So the message with the rat was clear: how can you trust an animal whose own feral lust bubbled so close to the surface? I tell you, omnivores really have it worst. Too slick and cunning for preds, too meat-loving for herbies.

Propaganda. Counter-propaganda. And disappearing animals. Once again some preds got very angry. But then, with so much information and misinformation on their screens and papers, most animals gave up deciphering it all, and much like the sheep at that predding party, the story slowly spluttered and died.

A couple of months passed. Even I forgot about my rural brethren. Of course they had gone for the rural foxes: easy pickings, a bit timid, but good for a chase. I suppose I can't take all the blame for forgetting them. Nobody in the city cared about country news before, still less did they care now. If you're a fox or a cat with seven hungry maws to feed, why would you care about some flower show or village fete a hundred miles away? As for the little news that did filter through from the shires, it never showed any actual hunt images. Of course - that might upset little Johnny and Jenny Lamb, mightn't it? Instead, they will show some stock footage of a pack of hounds, baying and bounding through the fields after some unseen quarry. Or else they show some ginned-up old nag, dressed in a crimson hunting jacket with a rifle slung over his shoulder. He will beam with a buck-toothed smile, slurring on about it being 'fine hunting weather'. Sometimes, he will even thank the prime minister for 'saving his livelihood'. I know I'm not the only carnist who still feels sick hearing those three syllables. Three plates of leaves a day - that's all the livelihood you lot need.

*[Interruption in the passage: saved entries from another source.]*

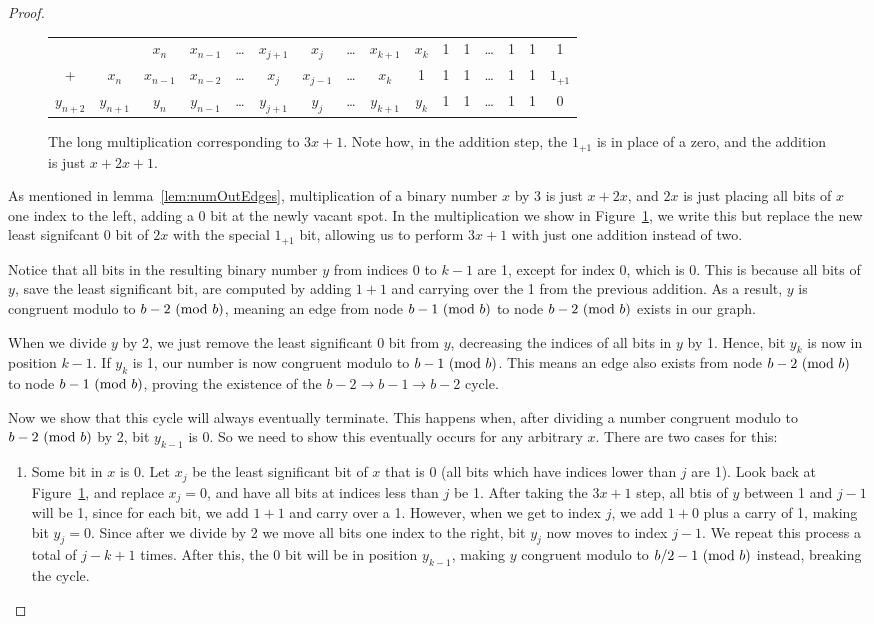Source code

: \begin{proof}
\begin{figure}
\begin{tabular}{*{16}c}
  & & $ x_{n}$  & $ x_{n-1}$  & \ldots & $ x_{j+1}$  & $ x_{j}$  & \ldots & $ x_{k+1}$  & $ x_{k}$  & 1 & 1 & \ldots & 1 & 1 & 1 \\
  + & $ x_{n}$  & $ x_{n-1}$  & $ x_{n-2}$  & \ldots & $ x_{j}$  & $ x_{j-1}$  & \ldots & $ x_{k}$  & 1 & 1 & 1 & \ldots & 1 & 1 & $1_{+1}$  \\
  \hline
  $ y_{n+2}$  & $ y_{n+1}$  & $ y_{n}$  & $ y_{n-1}$  & \ldots & $ y_{j+1}$  & $ y_{j}$  & \ldots & $ y_{k+1}$  & $ y_{k}$  & 1 & 1 & \ldots & 1 & 1 & 0 
\end{tabular}
\caption{The long multiplication corresponding to $3x + 1$. Note how, in the addition step, the $1_{+1}$ is in place of a zero, and the addition is just $x + 2x + 1$.}
\label{fig:mul}
\end{figure}
As mentioned in lemma~\ref{lem:numOutEdges}, multiplication of a binary number $x$ by 3 is just $x + 2x$, and $2x$ is just placing all bits of $x$ one index to the left, adding a 0 bit at the newly vacant spot. In the multiplication we show in Figure~\ref{fig:mul}, we write this but replace the new least signifcant 0 bit of $2x$ with the special $1_{+1}$ bit, allowing us to perform $3x+1$ with just one addition instead of two. \par
Notice that all bits in the resulting binary number $y$ from indices 0 to $k-1$ are 1, except for index 0, which is 0. This is because all bits of $y$, save the least significant bit, are computed by adding $1+1$ and carrying over the 1 from the previous addition. As a result, $y$ is congruent modulo to $b-2 \ (\mathrm{mod}\ b)$, meaning an edge from node $b-1 \ (\mathrm{mod}\ b)$ to node $b-2 \ (\mathrm{mod}\ b)$ exists in our graph.\par
When we divide $y$ by 2, we just remove the least significant 0 bit from $y$, decreasing the indices of all bits in $y$ by 1. Hence, bit $y_k$ is now in position $k-1$. If $y_k$ is 1, our number is now congruent modulo to $b-1 \ (\mathrm{mod}\ b)$. This means an edge also exists from node $b-2 \ (\mathrm{mod}\ b)$ to node $b-1 \ (\mathrm{mod}\ b)$, proving the existence of the $b-2 \rightarrow b-1 \rightarrow b-2$ cycle. \par
Now we show that this cycle will always eventually terminate. This happens when, after dividing a number congruent modulo to $b-2 \ (\mathrm{mod}\ b)$ by 2, bit $y_{k-1}$ is 0. So we need to show this eventually occurs for any arbitrary $x$. There are two cases for this:
\begin{enumerate}
    \item Some bit in $x$ is 0. Let $x_j$ be the least significant bit of $x$ that is 0 (all bits which have indices lower than $j$ are 1). Look back at Figure~\ref{fig:mul}, and replace $x_j = 0$, and have all bits at indices less than $j$ be 1. After taking the $3x+1$ step, all btis of $y$ between 1 and $j-1$ will be 1, since for each bit, we add $1 + 1$ and carry over a 1. However, when we get to index $j$, we add $1 + 0$ plus a carry of 1, making bit $y_j = 0$. Since after we divide by 2 we move all bits one index to the right, bit $y_j$ now moves to index $j-1$. We repeat this process a total of $j-k+1$ times. After this, the 0 bit will be in position $y_{k-1}$, making $y$ congruent modulo to $b/2 - 1 \ (\mathrm{mod}\ b)$ instead, breaking the cycle.

\end{enumerate}
\end{proof}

One night though, everything changes.

Why didn't I take the bus that day? We were always warned - 'don't walk alone late at night'. But I'd walked those streets since I was a kit. I guess familiarity breeds carelessness... or however the phrase goes. So this little hare walks up to me. Or maybe he's just a rabbit, I can never tell the two apart. He has big ears though, like a hare. Anyway, he starts hassling me for spare change or some such rubbish, like any other nutter on any other street. When I refuse, he starts getting all jumpy (you know, being a lagomorph and all). Then he threatens to 'get rough' with me and be sexually violent with my non-existent wife. Nothing I've not dealt with before. Herbies spit at me in the street, call me names like 'butcher' and 'chicken-fucker'... and heck, sometimes they'll even cut in front of me in queues. You soon learn to filter it out.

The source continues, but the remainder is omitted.